As will be understood from the above description, the process of the invention combines adsorption and membrane separation to desulfurize the hydrocarbon streams selectively. The desulfurization is achieved using solid particles having a surface area at least 100 m2/g, a pore size of at least 10 Å and a pore volume of about 0.1 cc/g. In certain embodiments, the membrane is selected for microfiltration. In additional embodiments, the membrane is selected for ultrafiltration, for example, under conditions in which significant quantities of reduced-size particles, i.e., in the range of 10 to 1000 Å. The membrane material can be of polysulfone, polyacrylonitrile, cellulose, and the membrane can be in the form of hollow fibers, flat sheets, spiral wound and other known configurations. The principal advantage of the present invention derives from the use of membrane microfiltration or, if necessary, ultrafiltration, to separate and recover all of the particles rich with impurities. During microfiltration or ultrafiltration a high concentration of solids may congregate at the surface of the membrane thus reducing permeate flow, or, for a constant flow rate, requiring an increase in the pressure drop across the wall or the hollow fibers. In this event, the membrane can be back-flushed at predetermined intervals with a suitable hydrocarbon solvent to reduce the concentration of solids near the inside wall of the hollow fibers. Suitable solvents for this purpose include paraffinic solvents such as those having a carbon numbers of 3 to 8, aromatic solvents such as benzene or toluene, or refinery streams such as naphtha or diesel.
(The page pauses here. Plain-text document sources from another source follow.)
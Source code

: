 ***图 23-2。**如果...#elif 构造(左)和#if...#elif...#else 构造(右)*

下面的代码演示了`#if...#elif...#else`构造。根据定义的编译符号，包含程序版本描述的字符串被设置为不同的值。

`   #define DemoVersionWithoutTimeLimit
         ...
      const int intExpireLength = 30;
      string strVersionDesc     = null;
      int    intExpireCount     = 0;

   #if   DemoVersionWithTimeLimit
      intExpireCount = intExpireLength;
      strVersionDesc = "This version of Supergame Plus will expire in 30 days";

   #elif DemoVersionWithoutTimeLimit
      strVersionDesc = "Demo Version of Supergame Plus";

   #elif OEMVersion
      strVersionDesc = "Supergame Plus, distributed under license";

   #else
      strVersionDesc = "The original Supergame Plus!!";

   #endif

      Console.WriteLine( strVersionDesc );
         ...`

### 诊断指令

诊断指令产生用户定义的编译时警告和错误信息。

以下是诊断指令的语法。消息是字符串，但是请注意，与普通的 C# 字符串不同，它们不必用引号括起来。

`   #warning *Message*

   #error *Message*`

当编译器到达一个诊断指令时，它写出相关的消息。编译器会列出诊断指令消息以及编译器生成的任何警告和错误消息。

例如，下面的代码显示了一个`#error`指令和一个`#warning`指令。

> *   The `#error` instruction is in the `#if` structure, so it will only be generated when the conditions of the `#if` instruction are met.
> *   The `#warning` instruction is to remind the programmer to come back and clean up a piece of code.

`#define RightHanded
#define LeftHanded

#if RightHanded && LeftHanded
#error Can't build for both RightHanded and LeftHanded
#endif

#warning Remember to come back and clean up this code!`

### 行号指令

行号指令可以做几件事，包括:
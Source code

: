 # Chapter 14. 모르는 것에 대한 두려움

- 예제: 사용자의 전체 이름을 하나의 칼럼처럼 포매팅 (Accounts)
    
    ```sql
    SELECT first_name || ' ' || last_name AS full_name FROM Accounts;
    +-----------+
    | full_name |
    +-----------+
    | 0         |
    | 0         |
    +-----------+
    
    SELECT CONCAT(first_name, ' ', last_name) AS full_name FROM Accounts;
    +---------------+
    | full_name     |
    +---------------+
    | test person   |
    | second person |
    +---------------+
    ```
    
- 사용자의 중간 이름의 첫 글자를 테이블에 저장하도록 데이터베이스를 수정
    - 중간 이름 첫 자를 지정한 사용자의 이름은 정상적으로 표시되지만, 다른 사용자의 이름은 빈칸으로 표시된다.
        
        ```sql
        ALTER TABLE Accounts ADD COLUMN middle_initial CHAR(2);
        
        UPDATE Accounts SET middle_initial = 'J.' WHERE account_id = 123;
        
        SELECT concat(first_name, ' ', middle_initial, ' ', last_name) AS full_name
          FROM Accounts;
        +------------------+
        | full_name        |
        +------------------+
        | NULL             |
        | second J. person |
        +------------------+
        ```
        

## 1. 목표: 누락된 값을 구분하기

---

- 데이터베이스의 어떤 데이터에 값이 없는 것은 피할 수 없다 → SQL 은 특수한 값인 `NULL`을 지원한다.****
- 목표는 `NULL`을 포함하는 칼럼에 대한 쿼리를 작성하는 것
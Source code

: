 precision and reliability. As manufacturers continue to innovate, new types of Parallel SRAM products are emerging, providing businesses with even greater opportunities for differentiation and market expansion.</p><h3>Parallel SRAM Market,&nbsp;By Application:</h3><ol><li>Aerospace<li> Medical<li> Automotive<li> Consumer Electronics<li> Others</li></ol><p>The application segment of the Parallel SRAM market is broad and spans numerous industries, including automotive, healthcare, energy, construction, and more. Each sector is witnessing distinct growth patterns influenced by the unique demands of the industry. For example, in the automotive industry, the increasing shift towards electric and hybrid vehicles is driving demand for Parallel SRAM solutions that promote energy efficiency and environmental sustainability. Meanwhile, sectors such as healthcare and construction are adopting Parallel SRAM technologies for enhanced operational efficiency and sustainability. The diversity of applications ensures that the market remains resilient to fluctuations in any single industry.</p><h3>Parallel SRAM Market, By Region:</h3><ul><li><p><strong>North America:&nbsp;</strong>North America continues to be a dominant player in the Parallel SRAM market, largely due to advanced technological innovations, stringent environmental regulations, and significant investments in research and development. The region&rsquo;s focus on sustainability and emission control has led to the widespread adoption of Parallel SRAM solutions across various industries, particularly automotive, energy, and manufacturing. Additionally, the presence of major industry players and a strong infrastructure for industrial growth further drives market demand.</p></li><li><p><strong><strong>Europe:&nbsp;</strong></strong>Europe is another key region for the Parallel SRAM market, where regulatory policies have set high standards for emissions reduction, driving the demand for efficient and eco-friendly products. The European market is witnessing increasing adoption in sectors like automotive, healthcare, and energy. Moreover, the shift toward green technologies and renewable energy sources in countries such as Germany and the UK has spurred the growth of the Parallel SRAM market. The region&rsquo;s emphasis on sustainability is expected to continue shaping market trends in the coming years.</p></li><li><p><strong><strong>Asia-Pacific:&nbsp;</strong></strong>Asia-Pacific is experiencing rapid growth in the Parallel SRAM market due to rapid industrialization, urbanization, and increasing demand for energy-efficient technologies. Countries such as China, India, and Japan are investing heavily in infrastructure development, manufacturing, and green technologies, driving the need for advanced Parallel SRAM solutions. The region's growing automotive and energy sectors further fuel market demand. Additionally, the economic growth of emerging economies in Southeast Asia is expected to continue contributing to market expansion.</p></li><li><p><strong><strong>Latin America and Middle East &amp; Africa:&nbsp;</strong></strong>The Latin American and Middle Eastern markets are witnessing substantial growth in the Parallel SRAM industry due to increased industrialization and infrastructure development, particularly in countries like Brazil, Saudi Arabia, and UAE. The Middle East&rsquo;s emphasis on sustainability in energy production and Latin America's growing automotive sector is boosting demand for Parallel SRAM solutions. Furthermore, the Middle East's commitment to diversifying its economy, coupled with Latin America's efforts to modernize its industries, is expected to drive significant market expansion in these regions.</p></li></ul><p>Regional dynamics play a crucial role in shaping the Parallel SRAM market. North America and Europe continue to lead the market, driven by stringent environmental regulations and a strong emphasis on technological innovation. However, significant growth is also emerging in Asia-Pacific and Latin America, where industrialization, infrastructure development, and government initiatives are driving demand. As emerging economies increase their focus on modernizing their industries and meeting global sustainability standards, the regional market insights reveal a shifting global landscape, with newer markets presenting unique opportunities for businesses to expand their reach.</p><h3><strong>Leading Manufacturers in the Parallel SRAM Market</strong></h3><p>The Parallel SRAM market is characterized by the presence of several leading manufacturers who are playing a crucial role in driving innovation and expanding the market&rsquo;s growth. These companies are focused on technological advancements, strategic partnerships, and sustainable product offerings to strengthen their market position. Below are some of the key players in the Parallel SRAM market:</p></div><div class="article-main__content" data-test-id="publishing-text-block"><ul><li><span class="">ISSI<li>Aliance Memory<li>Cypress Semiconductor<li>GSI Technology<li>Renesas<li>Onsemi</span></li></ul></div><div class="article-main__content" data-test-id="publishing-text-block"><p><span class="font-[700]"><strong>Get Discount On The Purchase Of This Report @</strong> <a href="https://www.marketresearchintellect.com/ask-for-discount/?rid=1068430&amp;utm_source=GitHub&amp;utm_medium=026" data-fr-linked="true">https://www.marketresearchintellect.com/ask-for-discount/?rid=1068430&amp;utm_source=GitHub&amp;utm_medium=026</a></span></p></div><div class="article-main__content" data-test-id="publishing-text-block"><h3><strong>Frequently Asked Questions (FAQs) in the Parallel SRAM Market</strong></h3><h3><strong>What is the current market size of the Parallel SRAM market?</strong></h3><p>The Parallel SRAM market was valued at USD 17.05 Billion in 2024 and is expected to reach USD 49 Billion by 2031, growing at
Several types of suitable apparatus are known for carrying out the ultrafiltration step of this invention. One type is the “plate and frame” apparatus in which a series of plates support semi-permeable membranes and the feed or base liquid stream is passed across those membranes. Another is the “spiral membrane” apparatus in which the membrane is wrapped in a perforated collection tube and the liquid feed stream is passed through the length of the tube. When a slurry is fed to this type of ultrafiltration module, its membrane will retain the solid adsorbent, but allow the hydrocarbon or solvent to pass through the membrane. Accordingly, the retentate, which will be solid adsorbent richer in impurities such as organosulfur and nitrogen compounds than the feed is separated, and the permeate will have a significantly lower level of impurities than the feed. Thus, in the practice of the process of the invention, the upgraded hydrocarbon oil resulting from the ultrafiltration step will have a substantially lower sulfur and nitrogen content than the original feedstream.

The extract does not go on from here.